[What is required]
What you return should be the full listing, copied exactly and stripped of its pictures.

[The input]
_ _ _ _ _

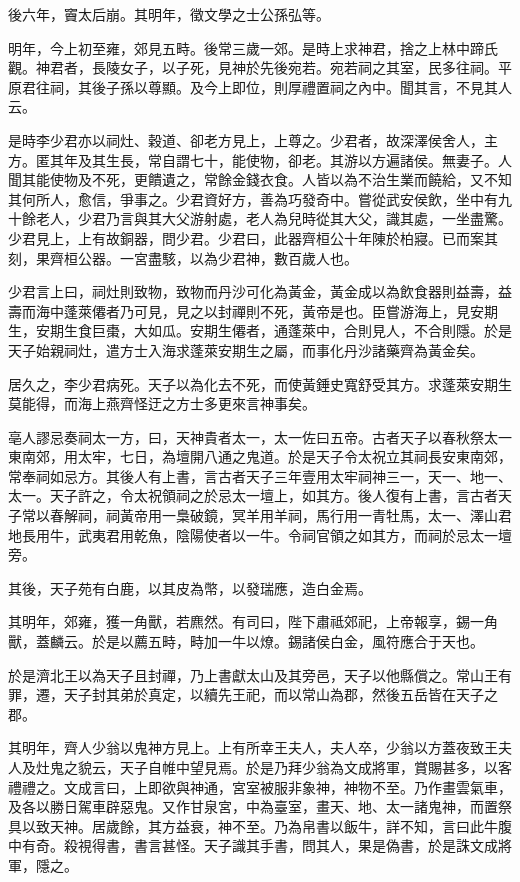 後六年，竇太后崩。其明年，徵文學之士公孫弘等。

明年，今上初至雍，郊見五畤。後常三歲一郊。是時上求神君，捨之上林中蹄氏觀。神君者，長陵女子，以子死，見神於先後宛若。宛若祠之其室，民多往祠。平原君往祠，其後子孫以尊顯。及今上即位，則厚禮置祠之內中。聞其言，不見其人云。

是時李少君亦以祠灶、穀道、卻老方見上，上尊之。少君者，故深澤侯舍人，主方。匿其年及其生長，常自謂七十，能使物，卻老。其游以方遍諸侯。無妻子。人聞其能使物及不死，更饋遺之，常餘金錢衣食。人皆以為不治生業而饒給，又不知其何所人，愈信，爭事之。少君資好方，善為巧發奇中。嘗從武安侯飲，坐中有九十餘老人，少君乃言與其大父游射處，老人為兒時從其大父，識其處，一坐盡驚。少君見上，上有故銅器，問少君。少君曰，此器齊桓公十年陳於柏寢。已而案其刻，果齊桓公器。一宮盡駭，以為少君神，數百歲人也。

少君言上曰，祠灶則致物，致物而丹沙可化為黃金，黃金成以為飲食器則益壽，益壽而海中蓬萊僊者乃可見，見之以封禪則不死，黃帝是也。臣嘗游海上，見安期生，安期生食巨棗，大如瓜。安期生僊者，通蓬萊中，合則見人，不合則隱。於是天子始親祠灶，遣方士入海求蓬萊安期生之屬，而事化丹沙諸藥齊為黃金矣。

居久之，李少君病死。天子以為化去不死，而使黃錘史寬舒受其方。求蓬萊安期生莫能得，而海上燕齊怪迂之方士多更來言神事矣。

亳人謬忌奏祠太一方，曰，天神貴者太一，太一佐曰五帝。古者天子以春秋祭太一東南郊，用太牢，七日，為壇開八通之鬼道。於是天子令太祝立其祠長安東南郊，常奉祠如忌方。其後人有上書，言古者天子三年壹用太牢祠神三一，天一、地一、太一。天子許之，令太祝領祠之於忌太一壇上，如其方。後人復有上書，言古者天子常以春解祠，祠黃帝用一梟破鏡，冥羊用羊祠，馬行用一青牡馬，太一、澤山君地長用牛，武夷君用乾魚，陰陽使者以一牛。令祠官領之如其方，而祠於忌太一壇旁。

其後，天子苑有白鹿，以其皮為幣，以發瑞應，造白金焉。

其明年，郊雍，獲一角獸，若麃然。有司曰，陛下肅祗郊祀，上帝報享，錫一角獸，蓋麟云。於是以薦五畤，畤加一牛以燎。錫諸侯白金，風符應合于天也。

於是濟北王以為天子且封禪，乃上書獻太山及其旁邑，天子以他縣償之。常山王有罪，遷，天子封其弟於真定，以續先王祀，而以常山為郡，然後五岳皆在天子之郡。

其明年，齊人少翁以鬼神方見上。上有所幸王夫人，夫人卒，少翁以方蓋夜致王夫人及灶鬼之貌云，天子自帷中望見焉。於是乃拜少翁為文成將軍，賞賜甚多，以客禮禮之。文成言曰，上即欲與神通，宮室被服非象神，神物不至。乃作畫雲氣車，及各以勝日駕車辟惡鬼。又作甘泉宮，中為臺室，畫天、地、太一諸鬼神，而置祭具以致天神。居歲餘，其方益衰，神不至。乃為帛書以飯牛，詳不知，言曰此牛腹中有奇。殺視得書，書言甚怪。天子識其手書，問其人，果是偽書，於是誅文成將軍，隱之。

_ _ _ _ _

[Task response]
 後六年，竇太后崩。其明年，徵文學之士公孫弘等。

明年，今上初至雍，郊見五畤。後常三歲一郊。是時上求神君，捨之上林中蹄氏觀。神君者，長陵女子，以子死，見神於先後宛若。宛若祠之其室，民多往祠。平原君往祠，其後子孫以尊顯。及今上即位，則厚禮置祠之內中。聞其言，不見其人云。

是時李少君亦以祠灶、穀道、卻老方見上，上尊之。少君者，故深澤侯舍人，主方。匿其年及其生長，常自謂七十，能使物，卻老。其游以方遍諸侯。無妻子。人聞其能使物及不死，更饋遺之，常餘金錢衣食。人皆以為不治生業而饒給，又不知其何所人，愈信，爭事之。少君資好方，善為巧發奇中。嘗從武安侯飲，坐中有九十餘老人，少君乃言與其大父游射處，老人為兒時從其大父，識其處，一坐盡驚。少君見上，上有故銅器，問少君。少君曰，此器齊桓公十年陳於柏寢。已而案其刻，果齊桓公器。一宮盡駭，以為少君神，數百歲人也。

少君言上曰，祠灶則致物，致物而丹沙可化為黃金，黃金成以為飲食器則益壽，益壽而海中蓬萊僊者乃可見，見之以封禪則不死，黃帝是也。臣嘗游海上，見安期生，安期生食巨棗，大如瓜。安期生僊者，通蓬萊中，合則見人，不合則隱。於是天子始親祠灶，遣方士入海求蓬萊安期生之屬，而事化丹沙諸藥齊為黃金矣。

居久之，李少君病死。天子以為化去不死，而使黃錘史寬舒受其方。求蓬萊安期生莫能得，而海上燕齊怪迂之方士多更來言神事矣。

亳人謬忌奏祠太一方，曰，天神貴者太一，太一佐曰五帝。古者天子以春秋祭太一東南郊，用太牢，七日，為壇開八通之鬼道。於是天子令太祝立其祠長安東南郊，常奉祠如忌方。其後人有上書，言古者天子三年壹用太牢祠神三一，天一、地一、太一。天子許之，令太祝領祠之於忌太一壇上，如其方。後人復有上書，言古者天子常以春解祠，祠黃帝用一梟破鏡，冥羊用羊祠，馬行用一青牡馬，太一、澤山君地長用牛，武夷君用乾魚，陰陽使者以一牛。令祠官領之如其方，而祠於忌太一壇旁。

其後，天子苑有白鹿，以其皮為幣，以發瑞應，造白金焉。

其明年，郊雍，獲一角獸，若麃然。有司曰，陛下肅祗郊祀，上帝報享，錫一角獸，蓋麟云。於是以薦五畤，畤加一牛以燎。錫諸侯白金，風符應合于天也。

於是濟北王以為天子且封禪，乃上書獻太山及其旁邑，天子以他縣償之。常山王有罪，遷，天子封其弟於真定，以續先王祀，而以常山為郡，然後五岳皆在天子之郡。

其明年，齊人少翁以鬼神方見上。上有所幸王夫人，夫人卒，少翁以方蓋夜致王夫人及灶鬼之貌云，天子自帷中望見焉。於是乃拜少翁為文成將軍，賞賜甚多，以客禮禮之。文成言曰，上即欲與神通，宮室被服非象神，神物不至。乃作畫雲氣車，及各以勝日駕車辟惡鬼。又作甘泉宮，中為臺室，畫天、地、太一諸鬼神，而置祭具以致天神。居歲餘，其方益衰，神不至。乃為帛書以飯牛，詳不知，言曰此牛腹中有奇。殺視得書，書言甚怪。天子識其手書，問其人，果是偽書，於是誅文成將軍，隱之。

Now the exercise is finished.